Pasaron los jueves, pasaron los presidentes (cosa del destino, fuimos también los que quedábamos quienes llegamos a Plaza de Mayo en esa noche de diciembre con rabia por todo, ahora pienso que también protestábamos por nuestros jueves perdidos), pasaron los años. La mesa primero fue manteniéndose como militancia, después como capricho, y así fue quedando cada vez más espaciada, hasta que se hizo el silencio. También la piedad tiene patas cortas. La tecnología, para qué lo vamos a negar, ayudó para seguir conversando cada tanto, aunque de manera más difícil entre todos, con la imposibilidad de ese minué de antaño de comentarios, opiniones y retruécanos, discusiones, abrazos y muchas risas. Pero eso era el purgatorio frente a lo que habrán vivido generaciones previas de expulsados, que se iban de sus amigos con la seguridad de que nunca jamás los volverían a ver. Sin ir más lejos, mi papá fue uno de ellos. Era un pequeño con uso de razón y con la hambruna de la guerra al que trajeron para la recóndita Argentina desde su Casacalenda natal, un diminuto pueblo del Sur de Italia en la región molisana, provincia de Campobaso. Él no quería venir, a él lo obligaron, repetía siempre como descargo. “Es muy duro el desarraigo” (me lo decía con la mezcla justa entre el resentimiento, la pena y la retórica pedagógica para el que siempre se quedó).

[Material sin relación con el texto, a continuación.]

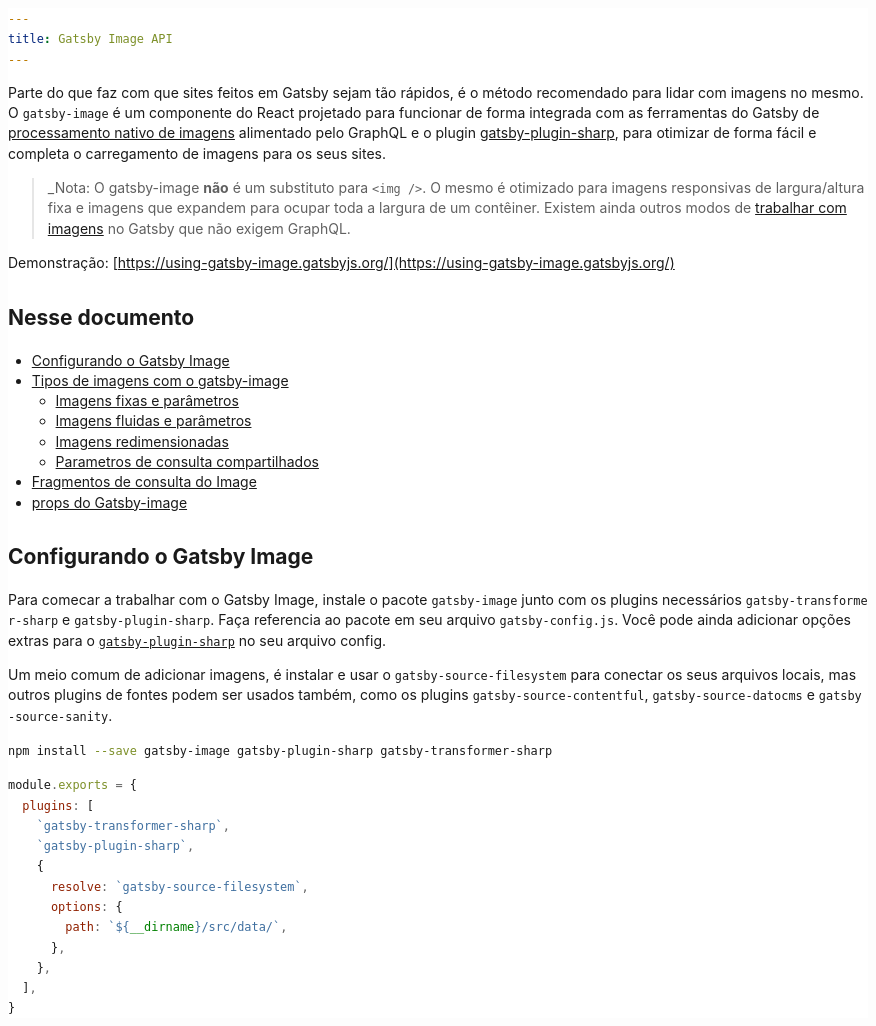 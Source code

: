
 ```yaml
---
title: Gatsby Image API
---
```


Parte do que faz com que sites feitos em Gatsby sejam tão rápidos, é o método recomendado para lidar com imagens no mesmo. O `gatsby-image` é um componente do React projetado para funcionar de forma integrada com as ferramentas do Gatsby de [processamento nativo de imagens](https://image-processing.gatsbyjs.org/) alimentado pelo GraphQL e o plugin [gatsby-plugin-sharp](/packages/gatsby-plugin-sharp/), para otimizar de forma fácil e completa o carregamento de imagens para os seus sites.

> _Nota: O gatsby-image **não** é um substituto para `<img />`. O mesmo é otimizado para imagens responsivas de largura/altura fixa e imagens que expandem para ocupar toda a largura de um contêiner. Existem ainda outros modos de [trabalhar com imagens](/docs/images-and-files/) no Gatsby que não exigem GraphQL.

Demonstração: [https://using-gatsby-image.gatsbyjs.org/](https://using-gatsby-image.gatsbyjs.org/)

## Nesse documento

- [Configurando o Gatsby Image](#configurando-o-gatsby-image)
- [Tipos de imagens com o gatsby-image](#tipos-de-imagens-com-o-gatsby-image)
  - [Imagens fixas e parâmetros](#imagens-com-largura-e-altura-fixas)
  - [Imagens fluidas e parâmetros](#imagens-que-expandem-por-todo-o-contêiner-fluido)
  - [Imagens redimensionadas](#resized-images)
  - [Parametros de consulta compartilhados](#shared-query-parameters)
- [Fragmentos de consulta do Image](#fragmentos-de-consulta-do-image)
- [props do Gatsby-image](#props-do-gatsby-image)

## Configurando o Gatsby Image

Para comecar a trabalhar com o Gatsby Image, instale o pacote `gatsby-image` junto com os plugins necessários `gatsby-transformer-sharp` e `gatsby-plugin-sharp`. Faça  referencia ao pacote em seu arquivo `gatsby-config.js`. Você pode ainda adicionar opções extras para o [`gatsby-plugin-sharp`](/packages/gatsby-plugin-sharp/) no seu arquivo config.

Um meio comum de adicionar imagens, é instalar e usar o `gatsby-source-filesystem` para conectar os seus arquivos locais, mas outros plugins de fontes podem ser usados também, como os plugins `gatsby-source-contentful`, `gatsby-source-datocms` e `gatsby-source-sanity`.

```bash
npm install --save gatsby-image gatsby-plugin-sharp gatsby-transformer-sharp
```

```js:title=gatsby-config.js
module.exports = {
  plugins: [
    `gatsby-transformer-sharp`,
    `gatsby-plugin-sharp`,
    {
      resolve: `gatsby-source-filesystem`,
      options: {
        path: `${__dirname}/src/data/`,
      },
    },
  ],
}
```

Pero volviendo a nosotros, mucho tiempo después (ocho o doce años de la diáspora), nos cruzamos como tantas veces con G., uno de los decanos de la mesa de los jueves, para almorzar. Solíamos encontrarnos ahora en algún restaurante del centro, en calles donde deambulábamos por responsabilidades distintas: G., como abogado con su estudio frente al Palacio de Tribunales; yo, qué decir, profesor, trabajador de la burocracia pública, escribidor con su hija Julia. Esa vez quedamos en el por entonces coqueto restaurante del Club del Progreso, un día martes, lo recuerdo bien por lo que voy a contar. Entre tema y tema de la deriva de cualquier almuerzo amistoso, G. me dijo que lo que más quería era que algún día nos reuniéramos como antes, pero pronto, en algún lugar.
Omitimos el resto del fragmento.